Aquella voz un poco ronca. El eco de una mala noche, recordaba Corso. Él permaneció de pie en mitad del cuarto, las manos en los bolsillos del pantalón, expectante. Liana Taillefer se quitó el sombrero y la gabardina, y tras mirar en torno con uno de aquellos movimientos lentos e interminables, escogió un viejo sofá. Después fue hasta allí para sentarse despacio -la falda del traje sastre resultaba muy corta en esa posición-, cruzando las piernas con un efecto que cualquiera, incluso el cazador de libros con media ginebra menos en el cuerpo, habría definido como demoledor.
– Vengo a hablar de negocios.
Evidente. Aquel despliegue no era desinteresado bajo ningún concepto. Corso poseía tanta autoestima como el que más, pero distaba de ser un bobo.
– Hablemos -dijo-. ¿Ha cenado ya con Flavio La Ponte?
No hubo reacción. Durante unos segundos siguió mirándolo imperturbable, con el mismo aire de seguridad desdeñosa.
– Aún no -respondió al fin, sin alterarse-. Primero deseaba verlo a usted.
– Pues ya me está viendo.
Liana Taillefer se recostó un poco más en el sofá. Una de sus manos descansaba sobre una grieta en la ajada tapicería de cuero, por donde se veía el relleno de crin.
– Usted trabaja por dinero -dijo.
– En efecto.
– Se vende al mejor postor.
– A veces -Corso mostró un colmillo en el ángulo de la boca; estaba en su territorio y podía desterrar la mueca de conejo simpático-. Por lo general lo que hago es alquilarme. Como Humphrey Bogart en las películas. O como las furcias.
Para una viuda que hacía bordaditos en el colegio cuando niña, Liana Taillefer no pareció escandalizada por el lenguaje:
– Quiero ofrecerle trabajo.
– Qué bien. Todo el mundo me ofrece trabajo últimamente.
– Le pagaré mucho dinero.
– Estupendo. También todo el mundo me paga mucho dinero estos días.
Ella había tirado de un cabo de crin de los que asomaban por el brazo roto del sofá. Lo enrollaba, distraída, en torno al dedo índice.
– ¿Qué le cobra a su amigo La Ponte?
– ¿A Flavio?… Nada. A ése no hay quien le saque un duro.

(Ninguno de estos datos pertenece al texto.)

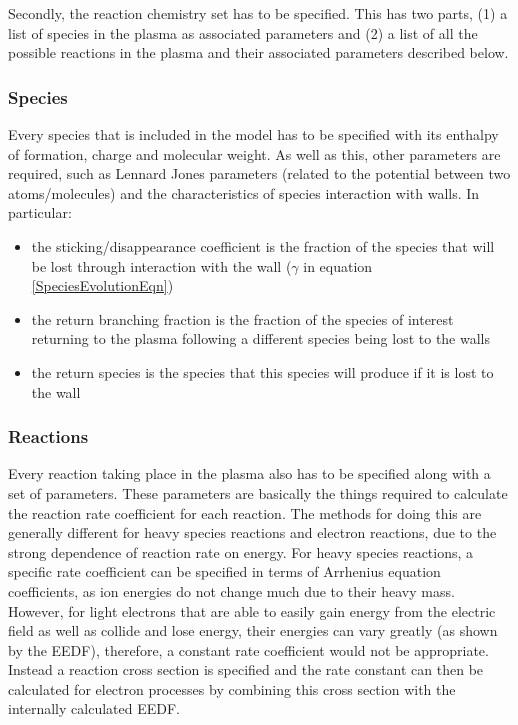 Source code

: \documentclass[11pt, oneside]{article}   	%
\begin{document}
Secondly, the reaction chemistry set has to be specified. 
This has two parts, (1) a list of species in the plasma as associated parameters and (2) a list of all the possible reactions in the plasma and their associated parameters described below.

\subsubsection{Species}
Every species that is included in the model has to be specified with its enthalpy of formation, charge and molecular weight.
As well as this, other parameters are required, such as Lennard Jones parameters (related to the potential between two atoms/molecules) and the characteristics of species interaction with walls.
In particular:
\begin{itemize}
\item the sticking/disappearance coefficient is the fraction of the species that will be lost through interaction with the wall ($\gamma$ in equation \ref{SpeciesEvolutionEqn})
\item the return branching fraction is the fraction of the species of interest returning to the plasma following a different species being lost to the walls
\item the return species is the species that this species will produce if it is lost to the wall
\end{itemize}


\subsubsection{Reactions}
Every reaction taking place in the plasma also has to be specified along with a set of parameters.
These parameters are basically the things required to calculate the reaction rate coefficient for each reaction.
The methods for doing this are generally different for heavy species reactions and electron reactions, due to the strong dependence of reaction rate on energy.
For heavy species reactions, a specific rate coefficient can be specified in terms of Arrhenius equation coefficients, as ion energies do not change much due to their heavy mass.
However, for light electrons that are able to easily gain energy from the electric field as well as collide and lose energy, their energies can vary greatly (as shown by the EEDF), therefore, a constant rate coefficient would not be appropriate. 
Instead a reaction cross section is specified and the rate constant can then be calculated for electron processes by combining this cross section with the internally calculated EEDF.
\end{document}
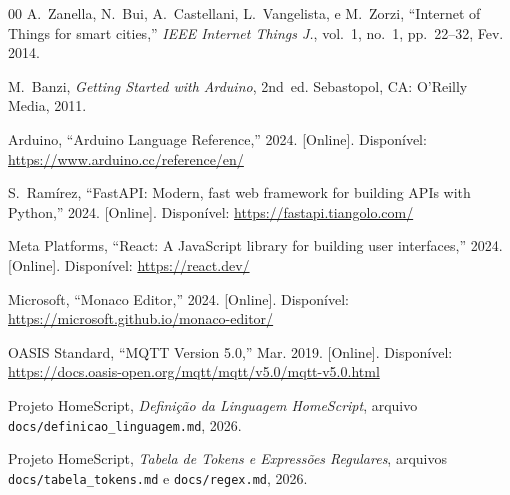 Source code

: \documentclass[conference]{IEEEtran}
\begin{document}
\begin{thebibliography}{00}
A.~Zanella, N.~Bui, A.~Castellani, L.~Vangelista, e M.~Zorzi,
``Internet of Things for smart cities,''
\textit{IEEE Internet Things J.}, vol.~1, no.~1, pp.~22--32, Fev. 2014.

M.~Banzi,
\textit{Getting Started with Arduino}, 2nd~ed.
Sebastopol, CA: O'Reilly Media, 2011.

Arduino,
``Arduino Language Reference,'' 2024. [Online]. Disponível:
\url{https://www.arduino.cc/reference/en/}

S.~Ramírez,
``FastAPI: Modern, fast web framework for building APIs with Python,''
2024. [Online]. Disponível: \url{https://fastapi.tiangolo.com/}

Meta Platforms,
``React: A JavaScript library for building user interfaces,''
2024. [Online]. Disponível: \url{https://react.dev/}

Microsoft,
``Monaco Editor,'' 2024. [Online]. Disponível:
\url{https://microsoft.github.io/monaco-editor/}

OASIS Standard,
``MQTT Version 5.0,'' Mar. 2019. [Online]. Disponível:
\url{https://docs.oasis-open.org/mqtt/mqtt/v5.0/mqtt-v5.0.html}

Projeto HomeScript,
\textit{Definição da Linguagem HomeScript},
arquivo \texttt{docs/definicao\_linguagem.md}, 2026.

Projeto HomeScript,
\textit{Tabela de Tokens e Expressões Regulares},
arquivos \texttt{docs/tabela\_tokens.md} e \texttt{docs/regex.md}, 2026.

\end{thebibliography}
\end{document}
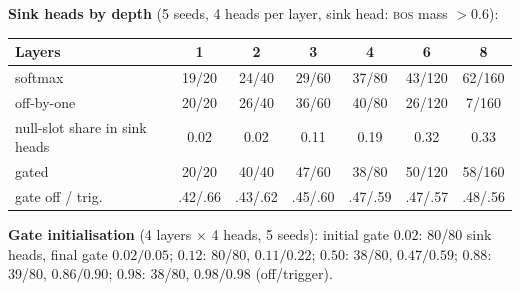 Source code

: \documentclass{article} %
\newcommand{\bos}{\textsc{bos}}
\begin{document}
\textbf{Sink heads by depth} (5 seeds, 4 heads per layer, sink head: \bos{} mass $>0.6$):
\begin{center}
\small
\begin{tabular}{lcccccc}
\toprule
Layers & 1 & 2 & 3 & 4 & 6 & 8 \\
\midrule
softmax & 19/20 & 24/40 & 29/60 & 37/80 & 43/120 & 62/160 \\
off-by-one & 20/20 & 26/40 & 36/60 & 40/80 & 26/120 & 7/160 \\
\quad null-slot share in sink heads & 0.02 & 0.02 & 0.11 & 0.19 & 0.32 & 0.33 \\
gated & 20/20 & 40/40 & 47/60 & 38/80 & 50/120 & 58/160 \\
\quad gate off / trig. & .42/.66 & .43/.62 & .45/.60 & .47/.59 & .47/.57 & .48/.56 \\
\bottomrule
\end{tabular}
\end{center}

\textbf{Gate initialisation} (4 layers $\times$ 4 heads, 5 seeds): initial gate $0.02$: 80/80 sink heads,
final gate $0.02/0.05$; $0.12$: 80/80, $0.11/0.22$; $0.50$: 38/80, $0.47/0.59$; $0.88$: 39/80,
$0.86/0.90$; $0.98$: 38/80, $0.98/0.98$ (off/trigger).
\end{document}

– ¿Por qué trabaja para él, entonces?
– Usted lo ha dicho. Es mi amigo.
La oyó repetir la palabra, pensativa.
– Suena rara en usted -dijo al cabo; apuntaba una sonrisa casi imperceptible, de curioso desdén-. ¿También tiene amigas?
Corso le miró las piernas sin prisa, desde los tobillos a los muslos. Con descaro.
– Tengo recuerdos. El suyo puede serme útil esta noche.
Soportó estoica la grosería. O tal vez, dudó Corso, no captaba la delicada referencia del asunto.
– Diga una cifra -propuso con frialdad-. Quiero el manuscrito de mi marido.
El negocio tomaba buen aspecto. Corso fue a sentarse en una butaca frente a Liana Taillefer. Desde allí la panorámica de sus piernas enfundadas en medias negras era mejor: se había quitado los zapatos y apoyaba los pies descalzos en la alfombra.
– La otra vez me pareció poco interesada.
– Lo he pensado más. Ese manuscrito tiene un carácter…
– ¿Sentimental? -apuntó Corso, zumbón.
– Algo así -su voz sonaba ahora desafiante-. Pero no en el sentido que supone.
– ¿Y qué está dispuesta a hacer por él?
– Ya lo he dicho. Pagarle.
Corso esgrimió una sonrisa desvergonzada.
– Me ofende. Yo soy un profesional.
– Usted es un mercenario profesional, y ésos cambian de bando; yo también leo libros.